(Saved data entries)
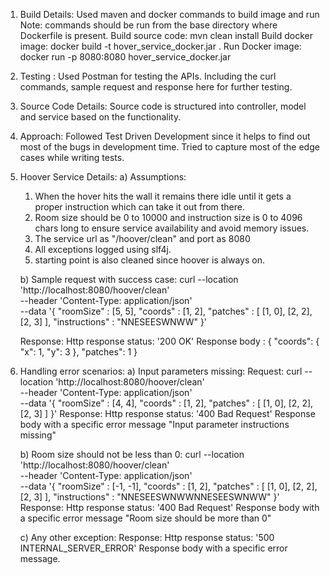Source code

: 
1. Build Details:
    Used maven and docker commands to build image and run
    Note: commands should be run from the base directory where Dockerfile is present.
        Build source code:     mvn clean install
        Build docker image:    docker build -t hover_service_docker.jar .
        Run Docker image:      docker run -p 8080:8080 hover_service_docker.jar
2. Testing : 
   Used Postman  for testing the APIs. Including the curl commands, sample request and response here for further testing.
3. Source Code Details:
   Source code is structured into controller, model and service based on the functionality.
4. Approach:
    Followed Test Driven Development since it helps to find out most of the bugs in development time.
    Tried to capture most of the edge cases while writing tests.

5. Hoover Service Details:
    a) Assumptions:
    1. When the hover hits the wall it remains there idle until it gets a proper instruction which can take it out from there.
    2. Room size should be 0 to 10000 and instruction size is 0 to 4096 chars long to ensure service availability and avoid memory issues.
    3. The service url as "/hoover/clean" and port as 8080
    4. All exceptions logged using slf4j.
    5. starting point is also cleaned since hoover is always on.
   
    b) Sample request with success case:
            curl --location 'http://localhost:8080/hoover/clean' \
            --header 'Content-Type: application/json' \
            --data '{
              "roomSize" : [5, 5],
              "coords" : [1, 2],
              "patches" : [
                [1, 0],
                [2, 2],
                [2, 3]
              ],
              "instructions" : "NNESEESWNWW"
            }'

    Response:
     Http response status: '200 OK'
     Response body : {
                         "coords": {
                             "x": 1,
                             "y": 3
                         },
                         "patches": 1
                     }



6. Handling error scenarios:
    a) Input parameters missing:
    Request:
                curl --location 'http://localhost:8080/hoover/clean' \
                --header 'Content-Type: application/json' \
                --data '{
                  "roomSize" : [4, 4],
                  "coords" : [1, 2],
                  "patches" : [
                    [1, 0],
                    [2, 2],
                    [2, 3]
                  ]
                }'
    Response:
     Http response status: '400 Bad Request'
     Response body with a specific error message "Input parameter instructions missing"
    
    b) Room size should not be less than 0:
                curl --location 'http://localhost:8080/hoover/clean' \
                --header 'Content-Type: application/json' \
                --data '{
                  "roomSize" : [-1, -1],
                  "coords" : [1, 2],
                  "patches" : [
                    [1, 0],
                    [2, 2],
                    [2, 3]
                  ],
                  "instructions" : "NNESEESWNWWNNESEESWNWW"
                }'
    Response:
     Http response status: '400 Bad Request'
     Response body with a specific error message "Room size should be more than 0"
    
    c) Any other exception:
    Response:
     Http response status: '500 INTERNAL_SERVER_ERROR'
     Response body with a specific error message.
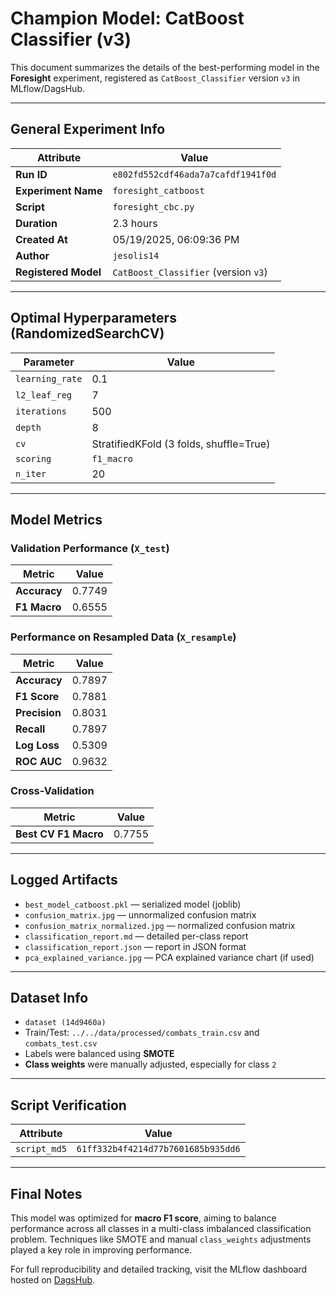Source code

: # Champion Model: CatBoost Classifier (v3)

This document summarizes the details of the best-performing model in the **Foresight** experiment, registered as `CatBoost_Classifier` version `v3` in MLflow/DagsHub.

---

## General Experiment Info

| Attribute           | Value                                             |
|---------------------|---------------------------------------------------|
| **Run ID**          | `e802fd552cdf46ada7a7cafdf1941f0d`               |
| **Experiment Name** | `foresight_catboost`                              |
| **Script**          | `foresight_cbc.py`                                |
| **Duration**        | 2.3 hours                                         |
| **Created At**      | 05/19/2025, 06:09:36 PM                          |
| **Author**          | `jesolis14`                                       |
| **Registered Model**| `CatBoost_Classifier` (version `v3`)              |

---

## Optimal Hyperparameters (RandomizedSearchCV)

| Parameter          | Value                                  |
|--------------------|-----------------------------------------|
| `learning_rate`    | 0.1                                     |
| `l2_leaf_reg`      | 7                                       |
| `iterations`       | 500                                     |
| `depth`            | 8                                       |
| `cv`               | StratifiedKFold (3 folds, shuffle=True) |
| `scoring`          | `f1_macro`                              |
| `n_iter`           | 20                                      |

---

## Model Metrics

### Validation Performance (`X_test`)

| Metric              | Value    |
|---------------------|----------|
| **Accuracy**        | 0.7749   |
| **F1 Macro**        | 0.6555   |

### Performance on Resampled Data (`X_resample`)

| Metric              | Value    |
|---------------------|----------|
| **Accuracy**        | 0.7897   |
| **F1 Score**        | 0.7881   |
| **Precision**       | 0.8031   |
| **Recall**          | 0.7897   |
| **Log Loss**        | 0.5309   |
| **ROC AUC**         | 0.9632   |

### Cross-Validation

| Metric              | Value    |
|---------------------|----------|
| **Best CV F1 Macro**| 0.7755   |

---

## Logged Artifacts

- `best_model_catboost.pkl` — serialized model (joblib)
- `confusion_matrix.jpg` — unnormalized confusion matrix
- `confusion_matrix_normalized.jpg` — normalized confusion matrix
- `classification_report.md` — detailed per-class report
- `classification_report.json` — report in JSON format
- `pca_explained_variance.jpg` — PCA explained variance chart (if used)

---

## Dataset Info

- `dataset (14d9460a)`  
- Train/Test: `../../data/processed/combats_train.csv` and `combats_test.csv`
- Labels were balanced using **SMOTE**
- **Class weights** were manually adjusted, especially for class `2`

---

## Script Verification

| Attribute     | Value                             |
|---------------|------------------------------------|
| `script_md5`  | `61ff332b4f4214d77b7601685b935dd6` |

---

## Final Notes

This model was optimized for **macro F1 score**, aiming to balance performance across all classes in a multi-class imbalanced classification problem. Techniques like SMOTE and manual `class_weights` adjustments played a key role in improving performance.

For full reproducibility and detailed tracking, visit the MLflow dashboard hosted on [DagsHub](https://dagshub.com/MaAnCoSa/Foresight.mlflow).
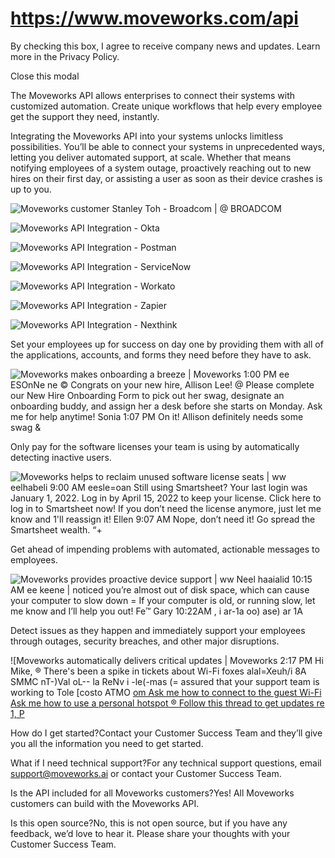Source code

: # https://www.moveworks.com/api

By checking this box, I agree to receive company news and updates. Learn more in the Privacy Policy.







  Close this modal
  


The Moveworks API allows enterprises to connect their systems with customized automation. Create unique workflows that help every employee get the support they need, instantly. 

Integrating the Moveworks API into your systems unlocks limitless possibilities. You’ll be able to connect your systems in unprecedented ways, letting you deliver automated support, at scale. Whether that means notifying employees of a system outage, proactively reaching out to new hires on their first day, or assisting a user as soon as their device crashes is up to you.

![Moveworks customer Stanley Toh - Broadcom | @ BROADCOM](https://www.moveworks.com/hs-fs/hubfs/img/clients/BnW-purple-BG/Headshot_StanleyToh_Broadcom_Right.png)

![Moveworks API Integration - Okta](https://www.moveworks.com/hubfs/img/site/logos/integrations/sized/okta.svg?noresize)

![Moveworks API Integration - Postman](https://www.moveworks.com/hubfs/img/site/logos/integrations/sized/postman.svg?noresize)

![Moveworks API Integration - ServiceNow](https://www.moveworks.com/hubfs/img/site/logos/integrations/sized/servicenow.svg?noresize)

![Moveworks API Integration - Workato](https://www.moveworks.com/hubfs/img/site/logos/integrations/sized/workato.svg?noresize)

![Moveworks API Integration - Zapier](https://www.moveworks.com/hubfs/img/site/logos/integrations/sized/zapier.svg?noresize)

![Moveworks API Integration - Nexthink](https://www.moveworks.com/hubfs/img/site/logos/integrations/sized/nexthink.svg?noresize)

Set your employees up for success on day one by providing them with all of the applications, accounts, and forms they need before they have to ask.

![Moveworks makes onboarding a breeze | Moveworks 1:00 PM ee ESOnNe ne © Congrats on your new hire, Allison Lee! @ Please complete our New Hire Onboarding Form to pick out her swag, designate an onboarding buddy, and assign her a desk before she starts on Monday. Ask me for help anytime! Sonia 1:07 PM On it! Allison definitely needs some swag &](https://www.moveworks.com/hs-fs/hubfs/instant-onboarding.png)

Only pay for the software licenses your team is using by automatically detecting inactive users.

![Moveworks helps to reclaim unused software license seats | ww eelhabeli 9:00 AM eesle=oan Still using Smartsheet? Your last login was January 1, 2022. Log in by April 15, 2022 to keep your license. Click here to log in to Smartsheet now! If you don’t need the license anymore, just let me know and 1'll reassign it! Ellen 9:07 AM Nope, don’t need it! Go spread the Smartsheet wealth. “+](https://www.moveworks.com/hs-fs/hubfs/reclaim-unused-software.png)

Get ahead of impending problems with automated, actionable messages to employees.

![Moveworks provides proactive device support | ww Neel haaialid 10:15 AM ee keene | noticed you’re almost out of disk space, which can cause your computer to slow down = If your computer is old, or running slow, let me know and I’ll help you out! Fe™ Gary 10:22AM , i ar-1a oo) ase) ar 1A](https://www.moveworks.com/hs-fs/hubfs/laptop-help.png)

Detect issues as they happen and immediately support your employees through outages, security breaches, and other major disruptions.

![Moveworks automatically delivers critical updates | Moveworks 2:17 PM Hi Mike, ® There's been a spike in tickets about Wi-Fi foxes alal=Xeuh/i 8A SMMC nT-)Val oL-- la ReNv i -le(-mas (= assured that your support team is working to Tole [costo ATMO [om Ask me how to connect to the guest Wi-Fi Ask me how to use a personal hotspot ® Follow this thread to get updates re 1, P](https://www.moveworks.com/hs-fs/hubfs/deliver-critical-updates.png)

How do I get started?Contact your Customer Success Team and they’ll give you all the information you need to get started.

What if I need technical support?For any technical support questions, email support@moveworks.ai or contact your Customer Success Team.

Is the API included for all Moveworks customers?Yes! All Moveworks customers can build with the Moveworks API.

Is this open source?No, this is not open source, but if you have any feedback, we’d love to hear it. Please share your thoughts with your Customer Success Team.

**EXERCISE INSTRUCTIONS:**
In the data above, find each line where the string "MLflow" appears, then copy it.

**ANSWER SECTION:**
This document summarizes the details of the best-performing model in the **Foresight** experiment, registered as `CatBoost_Classifier` version `v3` in MLflow/DagsHub.
For full reproducibility and detailed tracking, visit the MLflow dashboard hosted on [DagsHub](https://dagshub.com/MaAnCoSa/Foresight.mlflow).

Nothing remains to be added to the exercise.